Step 3: Risk Analysis

Risk	API (Buy)	Self-Hosted (Build)
Price increases	HIGH - OpenAI raised prices 3× in 2023	LOW - commodity hardware cost declining
Vendor outage	MEDIUM - 99.9% SLA = 8.7 hrs/yr downtime	LOW - you control the infra
API changes/deprecation	HIGH - GPT-3.5 access changed multiple times	NONE
Security/data privacy	MEDIUM - data sent to third party	LOW - data stays in your infra
Build failure	NONE	MEDIUM - 6-week delay risk
Maintenance burden	NONE	HIGH - requires ML infra expertise

Decision rule: If payback is under 12 months AND quality delta is under 10% AND you have ML infrastructure expertise in-house, self-hosting is almost always the right call at this volume. If payback is over 24 months or you lack the expertise, stay with the API.

Case Study 2: MLflow vs Weights & Biases

This is a common decision for growing ML teams. Both track experiments. The question is which one fits your context.

def evaluate_experiment_tracking_options(
    team_size: int,
    monthly_experiments: int,
    requires_sso: bool,
    requires_self_hosted: bool,
    annual_ml_engineer_cost: float,
) -> dict:
    """
    Compare MLflow (self-managed) vs Weights & Biases (managed).
    """
    # MLflow self-hosted costs
    mlflow_infra_monthly = 200  # small EC2 + RDS for the tracking server
    mlflow_setup_hours = 40     # initial setup + CI integration
    mlflow_maintenance_hrs_mo = 4  # updates, backups, user management
    hourly_eng = annual_ml_engineer_cost / (52 * 40)
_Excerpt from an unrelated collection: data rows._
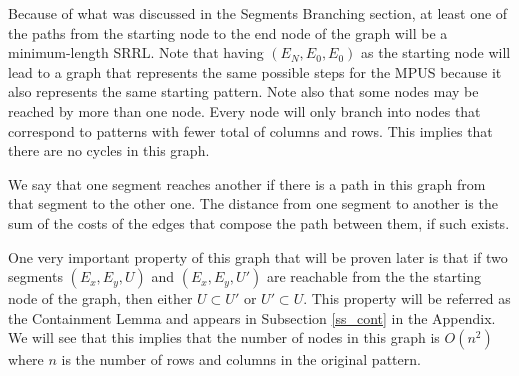 Because of what was discussed in the Segments Branching section, at least one of the paths from the starting node to the end node of the graph will be a minimum-length SRRL.
 Note that having $(E_{N}, E_{0}, E_{0})$ as the starting node will lead to a graph that represents the same possible steps for the MPUS because it also represents the same starting pattern. Note also that some nodes may be reached by more than one node. Every node will only branch into nodes that correspond to patterns with fewer total of columns and rows. This implies that there are no cycles in this graph.

We say that one segment reaches another if there is a path in this graph from that segment to the other one. The distance from one segment to another is the sum of the costs of the edges that compose the path between them, if such exists.

One very important property of this graph that will be proven later is that if two segments $(E_{x}, E_{y}, U)$ and $(E_{x}, E_{y}, U')$ are reachable from the the starting node of the graph, then either $U \subset U'$ or $U' \subset U$. This property will be referred as the Containment Lemma and appears
in Subsection \ref{ss_cont} in the Appendix. We will see that this implies that the number of nodes in this graph is $O(n^{2})$ where $n$ is the number of rows and columns in the original pattern.

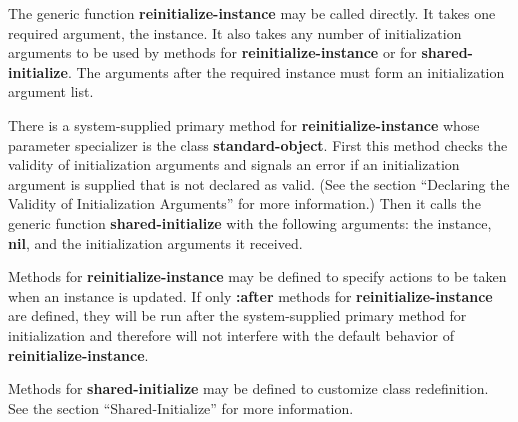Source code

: The generic function {\bf reinitialize-instance} may be called
directly.  It takes one required argument, the instance.  It also
takes any number of initialization arguments to be used by methods for
{\bf reinitialize-instance} or for {\bf shared-initialize}. The
arguments after the required instance must form an initialization
argument list.

There is a system-supplied primary method for {\bf
reinitialize-instance} whose parameter specializer is the class {\bf
standard-object}.  First this method checks the validity of
initialization arguments and signals an error if an initialization
argument is supplied that is not declared as valid. (See the section
``Declaring the Validity of Initialization Arguments'' for more
information.)  Then it calls the generic function {\bf
shared-initialize} with the following arguments: the instance, {\bf
nil}, and the initialization arguments it received.


Methods for {\bf reinitialize-instance} may be defined to specify
actions to be taken when an instance is updated.  If only {\bf :after}
methods for {\bf reinitialize-instance} are defined, they will be run
after the system-supplied primary method for initialization and
therefore will not interfere with the default behavior of {\bf
reinitialize-instance}.

Methods for {\bf shared-initialize} may be defined to customize class
redefinition.  See the section ``Shared-Initialize'' for more
information.

\endsubSection%

\endSection%

\endChapter
\bye
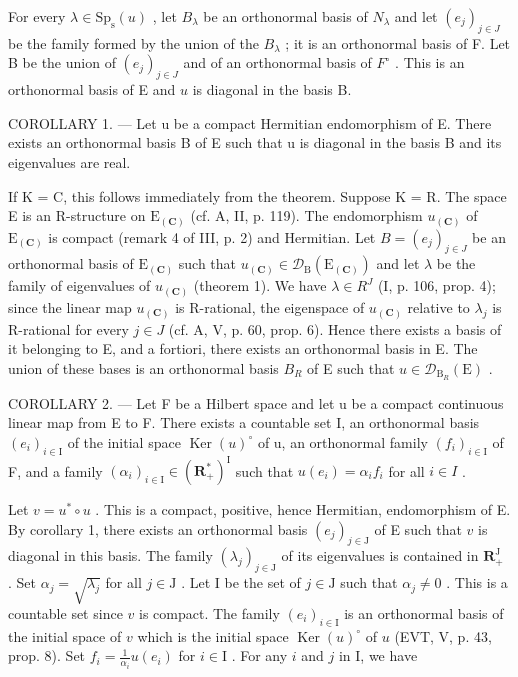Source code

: For every \(\lambda \in \mathrm{Sp}_{\mathrm{s}}(u)\) , let \(B_{\lambda}\) be an orthonormal basis of \(N_{\lambda}\) and let \((e_j)_{j \in J}\) be the family formed by the union of the \(B_{\lambda}\) ; it is an orthonormal basis of F. Let B be the union of \((e_j)_{j \in J}\) and of an orthonormal basis of \(F^{\circ}\) . This is an orthonormal basis of E and \(u\) is diagonal in the basis B.

COROLLARY 1. --- Let u be a compact Hermitian endomorphism of E. There exists an orthonormal basis B of E such that u is diagonal in the basis B and its eigenvalues are real.

If K = C, this follows immediately from the theorem. Suppose K = R. The space E is an R-structure on \(\mathrm{E}_{(\mathbf{C})}\) (cf. A, II, p. 119). The endomorphism \(u_{(\mathbf{C})}\) of \(\mathrm{E}_{(\mathbf{C})}\) is compact (remark 4 of III, p. 2) and Hermitian. Let \(B = (e_j)_{j \in J}\) be an orthonormal basis of \(\mathrm{E}_{(\mathbf{C})}\) such that \(u_{(\mathbf{C})} \in \mathcal{D}_{\mathrm{B}}(\mathrm{E}_{(\mathbf{C})})\) and let \(\lambda\) be the family of eigenvalues of \(u_{(\mathbf{C})}\) (theorem 1). We have \(\lambda \in R^{J}\) (I, p. 106, prop. 4); since the linear map \(u_{(\mathbf{C})}\) is R-rational, the eigenspace of \(u_{(\mathbf{C})}\) relative to \(\lambda_j\) is R-rational for every \(j \in J\) (cf. A, V, p. 60, prop. 6). Hence there exists a basis of it belonging to E, and a fortiori, there exists an orthonormal basis in E. The union of these bases is an orthonormal basis \(B_R\) of E such that \(u \in \mathcal{D}_{\mathrm{B}_R}(\mathrm{E})\) .

COROLLARY 2. --- Let F be a Hilbert space and let u be a compact continuous linear map from E to F. There exists a countable set I, an orthonormal basis \((e_{i})_{i\in\mathrm{I}}\) of the initial space \(\operatorname{Ker}(u)^{\circ}\) of u, an orthonormal family \((f_{i})_{i\in\mathrm{I}}\) of F, and a family \((\alpha_{i})_{i\in\mathrm{I}}\in(\mathbf{R}_{+}^{*})^{\mathrm{I}}\) such that \(u(e_{i})=\alpha_{i}f_{i}\) for all \(i\in I\) .

Let \(v = u^{*} \circ u\) . This is a compact, positive, hence Hermitian, endomorphism of E. By corollary 1, there exists an orthonormal basis \((e_{j})_{j \in \mathrm{J}}\) of E such that \(v\) is diagonal in this basis. The family \((\lambda_{j})_{j \in \mathrm{J}}\) of its eigenvalues is contained in \(\mathbf{R}_{+}^{\mathrm{J}}\) . Set \(\alpha_{j} = \sqrt{\lambda_{j}}\) for all \(j \in \mathrm{J}\) . Let I be the set of \(j \in \mathrm{J}\) such that \(\alpha_{j} \neq 0\) . This is a countable set since \(v\) is compact. The family \((e_{i})_{i \in \mathrm{I}}\) is an orthonormal basis of the initial space of \(v\) which is the initial space \(\operatorname{Ker}(u)^{\circ}\) of \(u\) (EVT, V, p. 43, prop. 8). Set \(f_{i} = \frac{1}{\alpha_{i}} u(e_{i})\) for \(i\in \mathrm{I}\) . For any \(i\) and \(j\) in I, we have

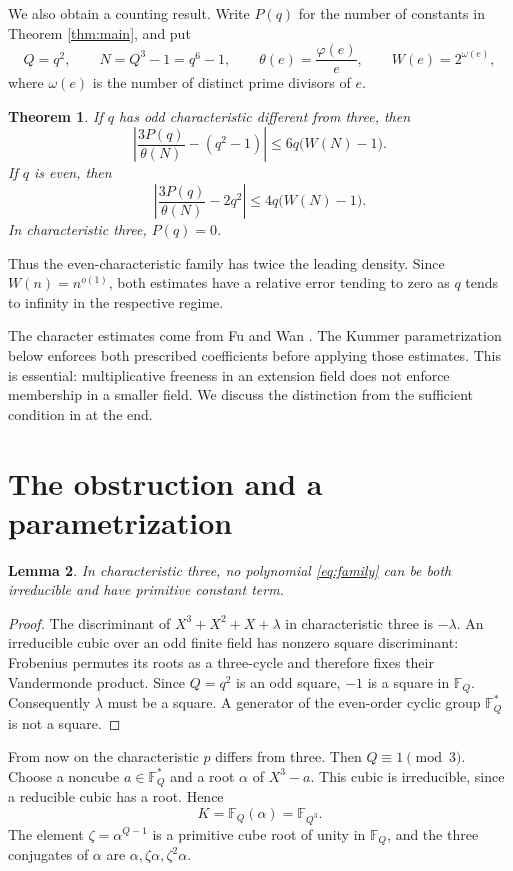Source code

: \documentclass[11pt]{article}
\newtheorem{theorem}{Theorem}[section]
\newtheorem{lemma}[theorem]{Lemma}
\theoremstyle{remark}\newtheorem{remark}[theorem]{Remark}
\newcommand{\F}{\mathbb F}
\begin{document}
We also obtain a counting result. Write $P(q)$ for the number of constants in Theorem \ref{thm:main}, and put
\[
 Q=q^2,\qquad N=Q^3-1=q^6-1,\qquad
 \theta(e)=\frac{\varphi(e)}e,\qquad W(e)=2^{\omega(e)},
\]
where $\omega(e)$ is the number of distinct prime divisors of $e$.

\begin{theorem}\label{thm:count}
If $q$ has odd characteristic different from three, then
\[
 \left|\frac{3P(q)}{\theta(N)}-(q^2-1)\right|
 \le 6q\bigl(W(N)-1\bigr).
\]
If $q$ is even, then
\[
 \left|\frac{3P(q)}{\theta(N)}-2q^2\right|
 \le 4q\bigl(W(N)-1\bigr).
\]
In characteristic three, $P(q)=0$.
\end{theorem}

Thus the even-characteristic family has twice the leading density. Since $W(n)=n^{o(1)}$, both estimates have a relative error tending to zero as $q$ tends to infinity in the respective regime.

The character estimates come from Fu and Wan \cite[Proposition 2.1 and Theorem 4.2]{FW}. The Kummer parametrization below enforces both prescribed coefficients before applying those estimates. This is essential: multiplicative freeness in an extension field does not enforce membership in a smaller field. We discuss the distinction from the sufficient condition in \cite{S} at the end.

\section{The obstruction and a parametrization}

\begin{lemma}\label{lem:obstruction}
In characteristic three, no polynomial \eqref{eq:family} can be both irreducible and have primitive constant term.
\end{lemma}
\begin{proof}
The discriminant of $X^3+X^2+X+\lambda$ in characteristic three is $-\lambda$. An irreducible cubic over an odd finite field has nonzero square discriminant: Frobenius permutes its roots as a three-cycle and therefore fixes their Vandermonde product. Since $Q=q^2$ is an odd square, $-1$ is a square in $\F_Q$. Consequently $\lambda$ must be a square. A generator of the even-order cyclic group $\F_Q^*$ is not a square.
\end{proof}

From now on the characteristic $p$ differs from three. Then $Q\equiv1\pmod3$. Choose a noncube $a\in\F_Q^*$ and a root $\alpha$ of $X^3-a$. This cubic is irreducible, since a reducible cubic has a root. Hence
\[
 K=\F_Q(\alpha)=\F_{Q^3}.
\]
The element $\zeta=\alpha^{Q-1}$ is a primitive cube root of unity in $\F_Q$, and the three conjugates of $\alpha$ are $\alpha,\zeta\alpha,\zeta^2\alpha$.
\end{document}
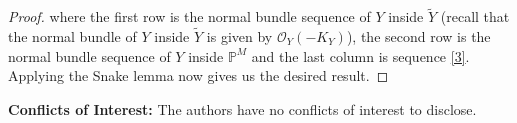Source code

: \documentclass[11pt,twoside]{amsart}
\theoremstyle{plain}
\numberwithin{equation}{section}
\theoremstyle{definition}
\begin{document}
\begin{proof}
where the first row is the normal bundle sequence of $Y$ inside $\widetilde{Y}$ (recall that the normal bundle of $Y$ inside $\widetilde{Y}$ is given by $\mathcal{O}_Y(-K_Y)$), the second row is the normal bundle sequence of $Y$ inside $\mathbb{P}^M$ and the last column is sequence \ref{3}. Applying the Snake lemma now gives us the desired result. 



\end{proof}


\vspace{0.2cm}


\noindent\textbf{Conflicts of Interest:} The authors have no conflicts of interest to disclose.






\end{document}
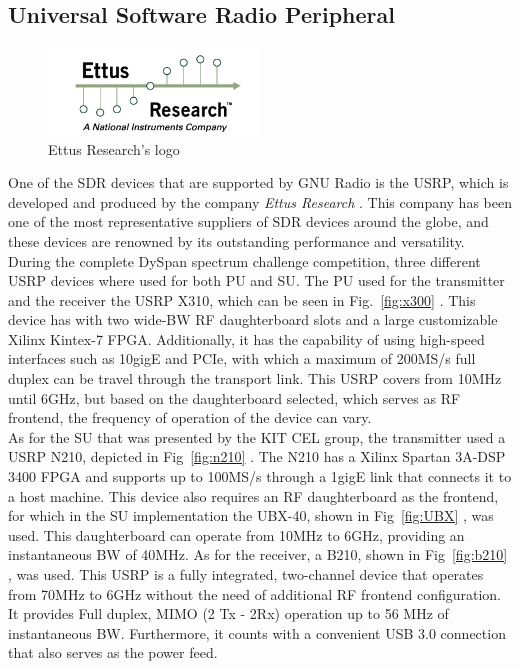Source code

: \subsection{Universal Software Radio Peripheral}
\begin{figure}[htb]
    \centering
      \includegraphics[width=0.5\textwidth]{figures/ettus_logo}
      \caption{Ettus Research's logo}
      \label{fig:ettus}
\end{figure}

One of the \ac{SDR} devices that are supported by GNU Radio is the \ac{USRP}, which is developed and produced by the company \emph{Ettus Research\texttrademark} \cite{Ettus}. This company has been one of the most representative suppliers of \ac{SDR} devices around the globe, and these devices are renowned by its outstanding performance and versatility.\\

During the complete \ac{DySpan} spectrum challenge competition, three different \ac{USRP} devices where used for both \ac{PU} and \ac{SU}. The \ac{PU} used for the transmitter and the receiver the \ac{USRP} X310, which can be seen in Fig.~\ref{fig:x300} \cite{X300}. This device has with two wide-\ac{BW} \ac{RF} daughterboard slots and a large customizable Xilinx Kintex-7 FPGA. Additionally, it has the capability of using high-speed interfaces such as 10gigE and PCIe, with which a maximum of 200MS/s full duplex can be travel through the transport link. This \ac{USRP} covers from 10MHz until 6GHz, but based on the daughterboard selected, which serves as \ac{RF} frontend, the frequency of operation of the device can vary.\\

As for the \ac{SU} that was presented by the \ac{KIT} \ac{CEL} group, the transmitter used a \ac{USRP} N210, depicted in Fig~\ref{fig:n210} \cite{N210}. The N210 has a Xilinx Spartan 3A-DSP 3400 FPGA and supports up to 100MS/s through a 1gigE link that connects it to a host machine.  This device also requires an \ac{RF} daughterboard as the frontend, for which in the \ac{SU} implementation the UBX-40, shown in Fig~\ref{fig:UBX} \cite{UBX}, was used. This daughterboard can operate from 10MHz to 6GHz, providing an instantaneous \ac{BW} of 40MHz. As for the receiver, a B210, shown in Fig~\ref{fig:b210} \cite{B210}, was used. This \ac{USRP} is a fully integrated, two-channel device that operates from 70MHz to 6GHz without the need of additional \ac{RF} frontend configuration. It provides Full duplex, MIMO (2 Tx - 2Rx) operation up to 56 MHz of instantaneous \ac{BW}. Furthermore, it counts with a convenient USB 3.0 connection that also serves as the power feed.\\

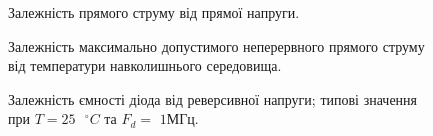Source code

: \documentclass[a4paper,14pt]{extreport}
\begin{document}
\begin{center}
  \begin{figure}[h!]\label{im5}
      \caption{Залежність прямого струму від прямої напруги.}
  \end{figure}
  \begin{figure}[h!]\label{im6}
    \caption{Залежність максимально допустимого неперервного прямого струму від температури навколишнього середовища.}
    \end{figure}
    \begin{figure}[h!]\label{im7}
      \caption{Залежність ємності діода від реверсивної напруги; типові значення при $T=25\text{ }^{\circ}C \text{ та } F_d= \text{ 1МГц}$.}
      \end{figure}
\end{center}
\clearpage
\end{document}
    mlflow_initial = mlflow_setup_hours * hourly_eng
    mlflow_monthly = mlflow_infra_monthly + mlflow_maintenance_hrs_mo * hourly_eng

    # Weights & Biases costs
    # Pricing tiers (2024): Free (limited), Team $50/seat/mo, Enterprise custom
    if team_size <= 5 and not requires_sso:
        wandb_monthly = team_size * 50
    elif requires_sso or team_size > 50:
        wandb_monthly = team_size * 80  # Enterprise estimate
    else:
        wandb_monthly = team_size * 50

    wandb_setup_hours = 8  # just API key and integration

    return {
        "mlflow": {
            "initial_cost": mlflow_initial,
            "monthly_cost": mlflow_monthly,
            "annual_cost": mlflow_initial + mlflow_monthly * 12,
            "pros": ["Free", "Full control", "Self-hosted for compliance"],
            "cons": ["Requires maintenance", "Less polished UX", "No hosted sweeps"],
        },
        "wandb": {
            "initial_cost": wandb_setup_hours * hourly_eng,
            "monthly_cost": wandb_monthly,
            "annual_cost": wandb_setup_hours * hourly_eng + wandb_monthly * 12,
            "pros": ["Best-in-class UX", "Sweeps built-in", "Zero maintenance"],
            "cons": ["Data leaves your infra", "Scales expensive at 50+ seats"],
        },
        "recommendation": _recommend_tracking(
            mlflow_monthly, wandb_monthly, team_size, requires_self_hosted
        ),
    }


def _recommend_tracking(
    mlflow_monthly: float,
    wandb_monthly: float,
    team_size: int,
    requires_self_hosted: bool,
) -> str:
    if requires_self_hosted:
        return "MLflow - compliance requires self-hosted data"
    if team_size <= 5:
        return "W&B - low team cost, high productivity gain"
    if team_size >= 30:
        return "MLflow - W&B Enterprise costs exceed MLflow TCO"
    cost_diff = wandb_monthly - mlflow_monthly
    if cost_diff < 500:
        return "W&B - small cost premium worth the UX improvement"
    return "MLflow - W&B premium too high at this team size"

General guidance:

1–10 engineers: W&B is almost always worth it. $500/month for significant productivity gain.
10–30 engineers: Depends on budget. W&B at $50/seat/month may still win on productivity.
30+ engineers: MLflow self-hosted is usually cheaper. W&B Enterprise pricing gets high.
Compliance/regulated industries: MLflow always (data stays in your infra).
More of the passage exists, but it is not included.